- **Exercise requirements**
The answer should be one number: how many lines in the records below contain the word "reseller".

(Provided entries begins)

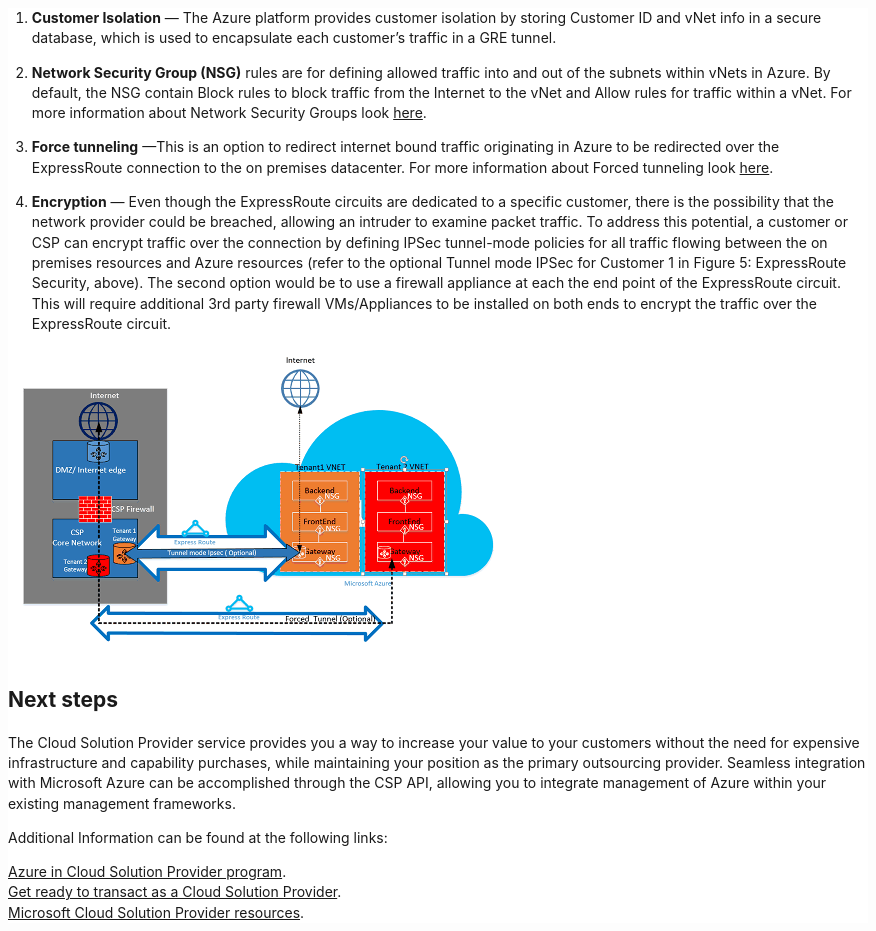 1. **Customer Isolation** — The Azure platform provides customer isolation by storing Customer ID and vNet info in a secure database, which is used to encapsulate each customer’s traffic in a GRE tunnel.
2. **Network Security Group (NSG)** rules are for defining allowed traffic into and out of the subnets within vNets in Azure. By default, the NSG contain Block rules to block traffic from the Internet to the vNet and Allow rules for traffic within a vNet. For more information about Network Security Groups look [here](https://azure.microsoft.com/blog/network-security-groups/).
3. **Force tunneling** —This is an option to redirect internet bound traffic originating in Azure to be redirected over the 
ExpressRoute connection to the on premises datacenter. For more information about Forced tunneling look [here](./expressroute-routing.md#advertising-default-routes).  

4. **Encryption** — Even though the ExpressRoute circuits are dedicated to a specific customer, there is the possibility that the network provider could be breached, allowing an intruder to examine packet traffic. To address this potential, a customer or CSP can encrypt traffic over the connection by defining IPSec tunnel-mode policies for all traffic flowing between the on premises resources and Azure resources (refer to the optional Tunnel mode IPSec for Customer 1 in Figure 5: ExpressRoute Security, above). The second option would be to use a firewall appliance at each the end point of the ExpressRoute circuit. This will require additional 3rd party firewall VMs/Appliances to be installed on both ends to encrypt the traffic over the ExpressRoute circuit.

![alt text](./media/expressroute-for-cloud-solution-providers/expressroute-security.png)  

## Next steps
The Cloud Solution Provider service provides you a way to increase your value to your customers without the need for expensive infrastructure and capability purchases, while maintaining your position as the primary outsourcing provider. Seamless integration with Microsoft Azure can be accomplished through the CSP API, allowing you to integrate management of Azure within your existing management frameworks.  

Additional Information can be found at the following links:

[Azure in Cloud Solution Provider program](https://docs.microsoft.com/azure/cloud-solution-provider).  
[Get ready to transact as a Cloud Solution Provider](https://partner.microsoft.com/en-us/solutions/cloud-reseller-pre-launch).  
[Microsoft Cloud Solution Provider resources](https://partner.microsoft.com/en-us/solutions/cloud-reseller-resources).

(Provided entries ends)

- **Expected answer**
2